Leaders in the crypto industry continue to speak up as the bipartisan $1 trillion infrastructure bill, known for implementing tighter rules on crypto businesses and expanding reporting requirements for brokers, passed the United States Senate. Billionaire investor and Bitcoin (BTC) proponent Mark Cuban is one of them.

Speaking to The Washington Post over the weekend, before the bill officially passed the senate, Cuban drew a parallel between the growth of crypto to the rise of e-commerce and the internet in general:

“Shutting off this growth engine would be the equivalent of stopping e-commerce in 1995 because people were afraid of credit card fraud. Or regulating the creation of websites because some people initially thought they were complicated and didn’t understand what they would ever amount to.”

Mark Cuban is a vocal advocate for crypto and decentralized finance. The Dallas Mavericks owner is known for enabling the Mavs to accept Bitcoin, Ether (ETH) and Dogecoin (DOGE) payments for tickets and merchandise items.

He also argued in May that crypto asset prices are increasingly reflective of real utility and demand and that the day will eventually come when crypto is “mature to the point we wondered how we ever lived without.”

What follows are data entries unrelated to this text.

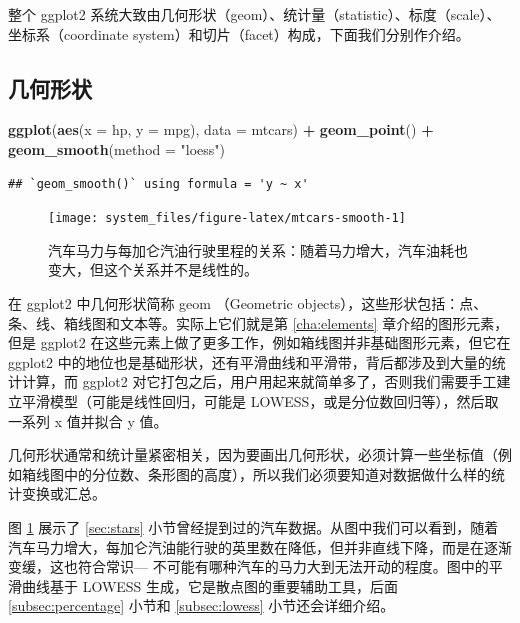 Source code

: \documentclass[
  b5paper,
  UTF8,twoside]{book}
\newenvironment{Shaded}{\begin{snugshade}}{\end{snugshade}}
\newcommand{\AttributeTok}[1]{\textcolor[rgb]{0.13,0.29,0.53}{#1}}
\newcommand{\FunctionTok}[1]{\textcolor[rgb]{0.13,0.29,0.53}{\textbf{#1}}}
\newcommand{\NormalTok}[1]{#1}
\newcommand{\SpecialCharTok}[1]{\textcolor[rgb]{0.81,0.36,0.00}{\textbf{#1}}}
\newcommand{\StringTok}[1]{\textcolor[rgb]{0.31,0.60,0.02}{#1}}
\begin{document}
整个 ggplot2 系统大致由几何形状（geom）、统计量（statistic）、标度（scale）、坐标系（coordinate system）和切片（facet）构成，下面我们分别作介绍。

\subsection{几何形状}\label{ux51e0ux4f55ux5f62ux72b6}

\begin{Shaded}
\begin{Highlighting}[]
\FunctionTok{ggplot}\NormalTok{(}\FunctionTok{aes}\NormalTok{(}\AttributeTok{x =}\NormalTok{ hp, }\AttributeTok{y =}\NormalTok{ mpg), }\AttributeTok{data =}\NormalTok{ mtcars) }\SpecialCharTok{+}
  \FunctionTok{geom\_point}\NormalTok{() }\SpecialCharTok{+}
  \FunctionTok{geom\_smooth}\NormalTok{(}\AttributeTok{method =} \StringTok{"loess"}\NormalTok{)}
\end{Highlighting}
\end{Shaded}

\begin{verbatim}
## `geom_smooth()` using formula = 'y ~ x'
\end{verbatim}

\begin{figure}

{\centering \texttt{[image: system\_files/figure-latex/mtcars-smooth-1]} 

}

\caption[汽车马力与每加仑汽油行驶里程的关系]{汽车马力与每加仑汽油行驶里程的关系：随着马力增大，汽车油耗也变大，但这个关系并不是线性的。}\label{fig:mtcars-smooth}
\end{figure}





在 ggplot2 中几何形状简称 geom （Geometric objects），这些形状包括：点、条、线、箱线图和文本等。实际上它们就是第 \ref{cha:elements} 章介绍的图形元素，但是 ggplot2 在这些元素上做了更多工作，例如箱线图并非基础图形元素，但它在 ggplot2 中的地位也是基础形状，还有平滑曲线和平滑带，背后都涉及到大量的统计计算，而 ggplot2 对它打包之后，用户用起来就简单多了，否则我们需要手工建立平滑模型（可能是线性回归，可能是 LOWESS，或是分位数回归等），然后取一系列 x 值并拟合 y 值。

几何形状通常和统计量紧密相关，因为要画出几何形状，必须计算一些坐标值（例如箱线图中的分位数、条形图的高度），所以我们必须要知道对数据做什么样的统计变换或汇总。

图 \ref{fig:mtcars-smooth} 展示了 \ref{sec:stars} 小节曾经提到过的汽车数据。从图中我们可以看到，随着汽车马力增大，每加仑汽油能行驶的英里数在降低，但并非直线下降，而是在逐渐变缓，这也符合常识--- 不可能有哪种汽车的马力大到无法开动的程度。图中的平滑曲线基于 LOWESS 生成，它是散点图的重要辅助工具，后面 \ref{subsec:percentage} 小节和 \ref{subsec:lowess} 小节还会详细介绍。
\end{document}
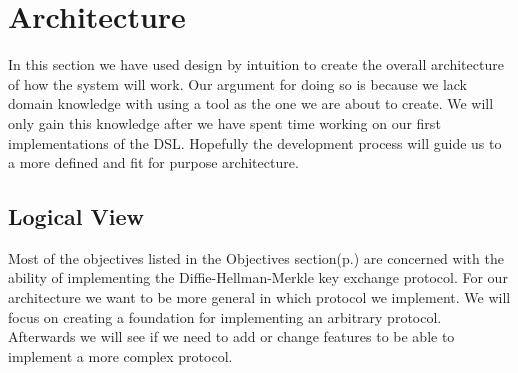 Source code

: \section{Architecture}
In this section we have used design by intuition to create the overall architecture of how the system will work. Our argument for doing so is because we lack domain knowledge with using a tool as the one we are about to create. We will only gain this knowledge after we have spent time working on our first implementations of the DSL. Hopefully the development process will guide us to a more defined and fit for purpose architecture.

\subsection{Logical View}
Most of the objectives listed in the Objectives section(p.\pageref{sec:objectives}) are concerned with the ability of implementing the Diffie-Hellman-Merkle key exchange protocol. For our architecture we want to be more general in which protocol we implement. We will focus on creating a foundation for implementing an arbitrary protocol. Afterwards we will see if we need to add or change features to be able to implement a more complex protocol.

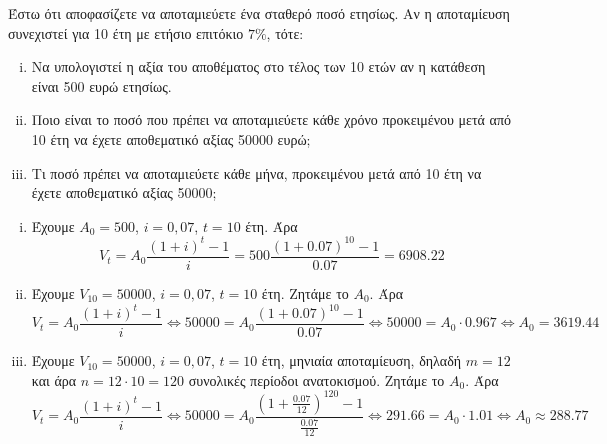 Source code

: \documentclass[a4paper,table]{report}
\begin{document}
\begin{example}
Έστω ότι αποφασίζετε να αποταμιεύετε ένα σταθερό ποσό ετησίως. Αν η αποταμίευση 
συνεχιστεί για 10 έτη με ετήσιο επιτόκιο $ 7\% $, τότε:
\begin{enumerate}[i)]
  \item Να υπολογιστεί η αξία του αποθέματος στο τέλος των 10 ετών αν η κατάθεση είναι 
    500 ευρώ ετησίως.
  \item Ποιο είναι το ποσό που πρέπει να αποταμιεύετε κάθε χρόνο προκειμένου μετά από 
    10 έτη να έχετε αποθεματικό αξίας 50000 ευρώ; 
  \item Τι ποσό πρέπει να αποταμιεύετε κάθε μήνα, προκειμένου μετά από 10 έτη να έχετε
    αποθεματικό αξίας 50000; 
\end{enumerate}
\begin{solution}
\item {}
  \begin{enumerate}[i)]
    \item Έχουμε $ A_{0} = 500 $, $ i=0,07 $, $ t=10 $ έτη. Άρα
      \[
        V_{t} = A_{0} \frac{(1+i)^{t}-1}{i} = 500 \frac{(1+0.07)^{10}-1}{0.07} = 
        6908.22
      \] 
    \item Έχουμε $ V_{10} = 50000 $, $ i=0,07 $, $ t=10 $ έτη. Ζητάμε το $ A_{0} $. Άρα
      \[
        V_{t} = A_{0} \frac{(1+i)^{t}-1}{i} \Leftrightarrow 50000 = A_{0}
        \frac{(1+0.07)^{10}-1}{0.07} \Leftrightarrow 50000 = A_{0} \cdot 0.967 
        \Leftrightarrow A_{0} = 3619.44
      \] 
    \item Έχουμε $ V_{10} = 50000 $, $ i=0,07 $, $ t=10 $ έτη, μηνιαία αποταμίευση,
      δηλαδή $ m=12 $ και άρα $n = 12\cdot 10 = 120$ συνολικές περίοδοι ανατοκισμού. 
      Ζητάμε το $ A_{0} $. Άρα
      \[
        V_{t} = A_{0} \frac{(1+i)^{t}-1}{i} \Leftrightarrow 50000 = A_{0}
        \frac{(1+ \frac{0.07}{12})^{120}-1}{\frac{0.07}{12}} \Leftrightarrow 291.66 =
        A_{0} \cdot 1.01 \Leftrightarrow A_{0} \approx 288.77
       \] 
  \end{enumerate}
\end{solution}
\end{example}
\end{document}
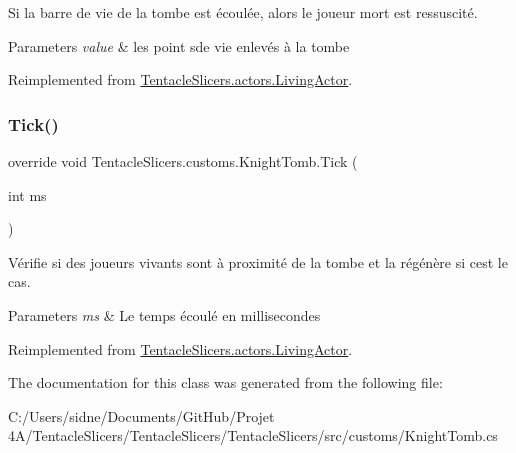 Si la barre de vie de la tombe est écoulée, alors le joueur mort est ressuscité. 


\begin{DoxyParams}{Parameters}
{\em value} & les point sde vie enlevés à la tombe \\
\hline
\end{DoxyParams}


Reimplemented from \hyperlink{class_tentacle_slicers_1_1actors_1_1_living_actor_a14c215128afe9c82bb57237501f41640}{Tentacle\+Slicers.\+actors.\+Living\+Actor}.

\mbox{\label{class_tentacle_slicers_1_1customs_1_1_knight_tomb_a2494934e67c63f70623b7ff47a4248f8}} 
\subsubsection{\texorpdfstring{Tick()}{Tick()}}
{\footnotesize\ttfamily override void Tentacle\+Slicers.\+customs.\+Knight\+Tomb.\+Tick (\begin{DoxyParamCaption}\item[{int}]{ms }\end{DoxyParamCaption})\hspace{0.3cm}{\ttfamily [virtual]}}



Vérifie si des joueurs vivants sont à proximité de la tombe et la régénère si c\textquotesingle{}est le cas. 


\begin{DoxyParams}{Parameters}
{\em ms} & Le temps écoulé en millisecondes \\
\hline
\end{DoxyParams}


Reimplemented from \hyperlink{class_tentacle_slicers_1_1actors_1_1_living_actor_a1697e3d67782b4df99e48a333a138935}{Tentacle\+Slicers.\+actors.\+Living\+Actor}.



The documentation for this class was generated from the following file\+:\begin{DoxyCompactItemize}
\item 
C\+:/\+Users/sidne/\+Documents/\+Git\+Hub/\+Projet 4\+A/\+Tentacle\+Slicers/\+Tentacle\+Slicers/\+Tentacle\+Slicers/src/customs/Knight\+Tomb.\+cs\end{DoxyCompactItemize}
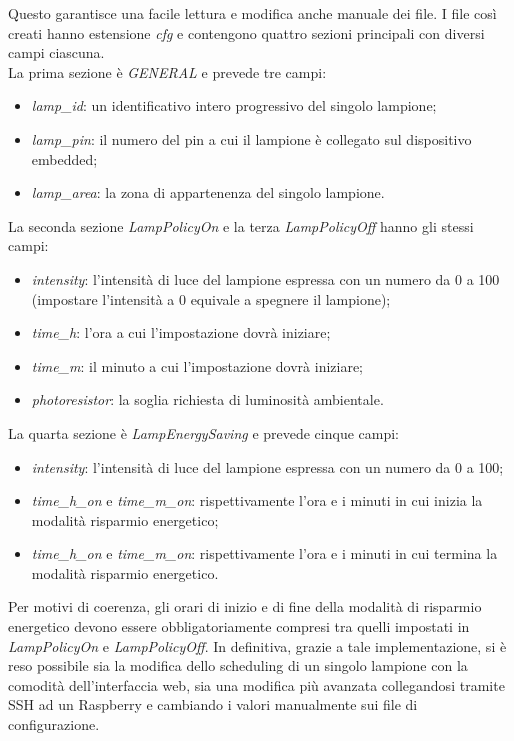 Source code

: Questo garantisce una facile lettura e modifica anche manuale dei file. I file così creati hanno estensione \textit{cfg} e contengono quattro sezioni principali con diversi campi ciascuna.
\\La prima sezione è \textit{GENERAL} e prevede tre campi:
\begin{itemize}
 \item \textit{lamp\_id}: un identificativo intero progressivo del singolo lampione;
 \item \textit{lamp\_pin}: il numero del pin a cui il lampione è collegato sul dispositivo embedded;
 \item \textit{lamp\_area}: la zona di appartenenza del singolo lampione.
\end{itemize}
La seconda sezione \textit{LampPolicyOn} e la terza \textit{LampPolicyOff} hanno gli stessi campi:
\begin{itemize}
 \item \textit{intensity}: l'intensità di luce del lampione espressa con un numero da 0 a 100 (impostare l'intensità a 0 equivale a spegnere il lampione);
 \item \textit{time\_h}: l'ora a cui l'impostazione dovrà iniziare;
 \item \textit{time\_m}: il minuto a cui l'impostazione dovrà iniziare;
 \item \textit{photoresistor}: la soglia richiesta di luminosità ambientale.
\end{itemize}
La quarta sezione è \textit{LampEnergySaving} e prevede cinque campi:
\begin{itemize}
 \item \textit{intensity}: l'intensità di luce del lampione espressa con un numero da 0 a 100;
 \item \textit{time\_h\_on} e \textit{time\_m\_on}: rispettivamente l'ora e i minuti in cui inizia la modalità risparmio energetico;
 \item \textit{time\_h\_on} e \textit{time\_m\_on}: rispettivamente l'ora e i minuti in cui termina la modalità risparmio energetico.
\end{itemize}
Per motivi di coerenza, gli orari di inizio e di fine della modalità di risparmio energetico devono essere obbligatoriamente compresi tra quelli impostati in \textit{LampPolicyOn} e \textit{LampPolicyOff}.
In definitiva, grazie a tale implementazione, si è reso possibile sia la modifica dello scheduling di un singolo lampione con la comodità dell'interfaccia web, sia una modifica più avanzata collegandosi tramite SSH ad un Raspberry e cambiando i valori manualmente sui file di configurazione.

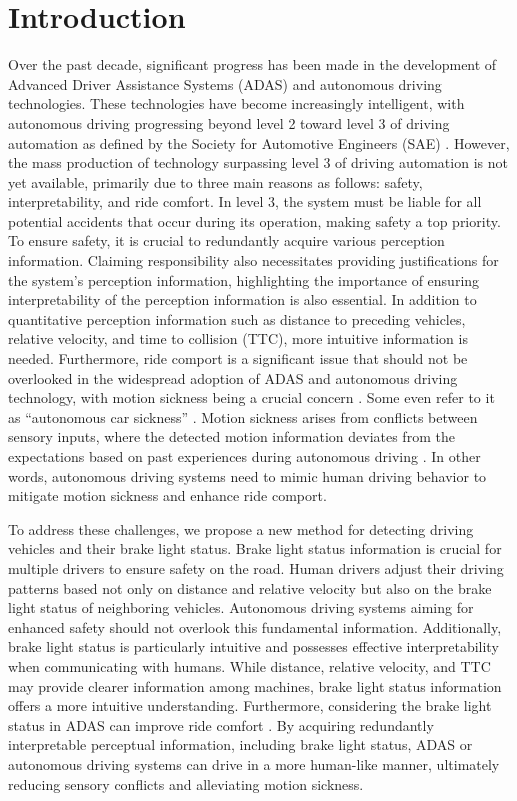 \section{Introduction}
Over the past decade, significant progress has been made in the development of Advanced Driver Assistance Systems (ADAS) and autonomous driving technologies. 
These technologies have become increasingly intelligent, with autonomous driving progressing beyond level 2 toward level 3 of driving automation as defined by the Society for Automotive Engineers (SAE) \cite{sae20213016}. 
However, the mass production of technology surpassing level 3 of driving automation is not yet available, primarily due to three main reasons as follows: safety, interpretability, and ride comfort.
In level 3, the system must be liable for all potential accidents that occur during its operation, making safety a top priority.
To ensure safety, it is crucial to redundantly acquire various perception information.
Claiming responsibility also necessitates providing justifications for the system's perception information, highlighting the importance of ensuring interpretability of the perception information is also essential.
In addition to quantitative perception information such as distance to preceding vehicles, relative velocity, and time to collision (TTC), more intuitive information is needed.
Furthermore, ride comport is a significant issue that should not be overlooked in the widespread adoption of ADAS and autonomous driving technology, with motion sickness being a crucial concern \cite{diels2016self, iskander2019car}.
Some even refer to it as ``autonomous car sickness'' \cite{iskander2019car}.
Motion sickness arises from conflicts between sensory inputs, where the detected motion information deviates from the expectations based on past experiences during autonomous driving \cite{reason1975motion,reason1978motion}.
In other words, autonomous driving systems need to mimic human driving behavior to mitigate motion sickness and enhance ride comport.

To address these challenges, we propose a new method for detecting driving vehicles and their brake light status.
Brake light status information is crucial for multiple drivers to ensure safety on the road.
Human drivers adjust their driving patterns based not only on distance and relative velocity but also on the brake light status of neighboring vehicles. 
Autonomous driving systems aiming for enhanced safety should not overlook this fundamental information.
Additionally, brake light status is particularly intuitive and possesses effective interpretability when communicating with humans.
While distance, relative velocity, and TTC may provide clearer information among machines, brake light status information offers a more intuitive understanding.
Furthermore, considering the brake light status in ADAS can improve ride comfort \cite{pirhonen2022predictive}.
By acquiring redundantly interpretable perceptual information, including brake light status, ADAS or autonomous driving systems can drive in a more human-like manner, ultimately reducing sensory conflicts and alleviating motion sickness.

Related: Senators introduce pro-crypto amendment to infrastructure bill; industry says it’s not enough

On Tuesday morning, the U.S. Senate passed the controversial bill in a 69–30 vote. The bill’s main focus is roughly $1 trillion in funding for roads, bridges and major infrastructure projects.

However, the bill caused serious concerns among the crypto ecosystem as it would implement tighter rules on crypto businesses, expand reporting requirements for brokers and mandate that digital asset transactions worth more than $10,000 are reported to the Internal Revenue Service (IRS).

Senator Pat Toomey, who was among the lawmakers that have written an amendment to the infrastructure bill to exclude certain crypto companies from the reporting requirements for brokers, said the new legislation imposes “a badly flawed, and in some cases unworkable, cryptocurrency tax reporting mandate that threatens future technological innovation.”